Silent Alarm Remixed is the remix album to Silent Alarm, the debut album by British indie rock band Bloc Party. It was released on 29 August 2005 in the British Isles on Wichita Recordings, the band's primary label, and on 13 September 2005 in the United States through Vice Records to coincide with Bloc Party's worldwide touring schedule. The record peaked at number 54 on the UK Albums Chart. In the US, it achieved a peak of number four on the Billboard Top Electronic Albums.

Bloc Party commissioned Silent Alarm Remixed to show that remixes and dance music were relevant to the band and to the rock landscape at large. The band members gave each of the original tracks to a number of musicians from different genres; Ladytron, Four Tet, and Nick Zinner were amongst those who reworked the songs. Critics often considered the record as showcasing the potential high quality of remix albums, although some reviewers treated it as disjunct and a poor marketing decision.

Origins and release[edit]

Bloc Party's critically acclaimed debut album Silent Alarm charted in 18 countries on four continents by the end of April 2005.[1] The Japanese edition included three bonus songs which later appeared on Silent Alarm Remixed: "So Here We Are (Four Tet Remix)", "Plans (Mogwai Remix)", and "Pioneers (M83 Remix)".[2] The US double LP version contained another two tracks which later formed part of the track list: "Positive Tension (Jason Clark Remix)" and "Price of Gas (Automato Remix)".[3] During the month of May, other musical acts were asked to remix the rest of the songs from the band's work.[4] Frontman Kele Okereke has stated that the decision was taken because the band members wanted to show that dance music was significant to them as a rock quartet.[5]

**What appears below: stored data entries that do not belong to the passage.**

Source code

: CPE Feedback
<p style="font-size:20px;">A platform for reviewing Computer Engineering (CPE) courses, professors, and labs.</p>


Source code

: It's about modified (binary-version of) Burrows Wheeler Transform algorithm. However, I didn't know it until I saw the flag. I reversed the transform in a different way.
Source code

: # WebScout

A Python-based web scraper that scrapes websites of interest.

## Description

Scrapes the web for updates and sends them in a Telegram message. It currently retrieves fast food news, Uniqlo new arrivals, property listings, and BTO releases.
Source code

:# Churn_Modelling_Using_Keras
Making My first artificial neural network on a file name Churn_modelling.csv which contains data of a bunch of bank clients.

Fellow Vice Records band Death from Above 1979 were the first act to be asked and covered "Luno" as a B-side to their June 2005 single "Black History Month".[4] Engineers reworked "Blue Light" after supporting Bloc Party at several concerts during the first half of 2005.[6] Before their fame, Okereke and lead guitarist Russell Lissack were regular visitors to Erol Alkan's Trash club in London; the early contact with the band led Alkan to rework their first single "She's Hearing Voices".[7] The band had also performed at Dave Pianka's Philadelphia club and the gig inspired the owner to remix "This Modern Love" with Adam Sparkle into something more suited to a disco. Ladytron were early fans of the band and invited the quartet for a performance at their Liverpool club before reworking "Like Eating Glass" for the release.[6]

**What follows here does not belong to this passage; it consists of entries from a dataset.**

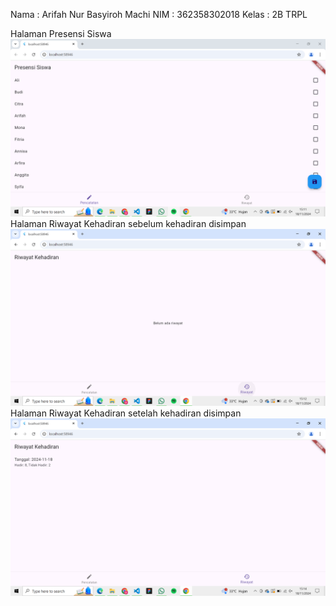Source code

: Nama : Arifah Nur Basyiroh Machi
NIM : 362358302018
Kelas : 2B TRPL

Halaman Presensi Siswa
![alt text](image.png)
Halaman Riwayat Kehadiran sebelum kehadiran disimpan
![alt text](image-1.png)
Halaman Riwayat Kehadiran setelah kehadiran disimpan
![alt text](image-2.png)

Whitey and Yeah Yeah Yeahs' Nick Zinner were the only acts to be hired based on their respective musical credentials.[6] Bloc Party spent the whole of August 2005 promoting Silent Alarm Remixed at several European festivals. The record was released on 29 August following the band's headlining slots at the Reading and Leeds Festivals on 26–28 August.[8] The final track list included the Bloc Party EP edit of "Banquet" by Silent Alarm producer Paul Epworth.[9] The cover art is a negative of the bare winter landscape by freelance photographer Ness Sherry used on Silent Alarm.[10]

Critical reception[edit]

AllMusic's Heather Phares described the album as more consistent than most remix collections and noted that it functions well as a record in its own right.[11] Priya Elan of NME explained that "the results are pretty much all quality" and that some of the tracks are better than the original songs on Silent Alarm.[9] Rockfeedback's Thomas Hannan stated, "It's all very clever, but the most intelligent thing about it is that it makes you think about the original in a completely altered way."[12] Pitchfork Media's Nitsuh Adebe was impressed with the album and indicated that it is "surprisingly good, and surprisingly often".[13]

Christian Hoard of Rolling Stone was less receptive and commented that the tracks are flawed in conception, because Bloc Party is not a disco-oriented band despite its propulsive rhythm section.[14] Nick Southall of Stylus suggested that the inherent problem with record is that the vocals have been removed from the "sympathetic stereo-treatment and layering" of Silent Alarm.[15] Liam Colle of PopMatters was not impressed by Silent Alarm Remixed and commented that "the new tricks aren't quite charming, or very tricky for that matter", because the album "reeks of a marketing brainstorm".[16] Drowned in Sound's Mike Diver concluded that the disparate nature of the record's contributors denies it the coherency of the original.[17]


Ladytron's mix of "Like Eating Glass" replaces the lead and rhythm guitars with looped synthesisers and adds a large amount of reverberation to the vocals;[11] the resulting effect was described by Pitchfork Media's Nitsuh Adebe as "walking out of your apartment and thinking you can hear Bloc Party playing a festival six blocks over".[13] Whitey reworked "Helicopter" in a minimalist fashion and introduced wolf howls and a xylophone staccato to the song.[11][17] The musician's effects gave the track a rawer sound than the original version according to Heather Phares of Allmusic.[11] "Positive Tension" was remixed by Jason Clark of art punk band Pretty Girls Make Graves under the pseudonym "Blackbox".[6] The song includes elements of oldschool jungle.[14] The Paul Epworth edit of single "Banquet", under his "Phones" moniker, is more sparse than the original and is closer to dance music than indie rock.[9][13]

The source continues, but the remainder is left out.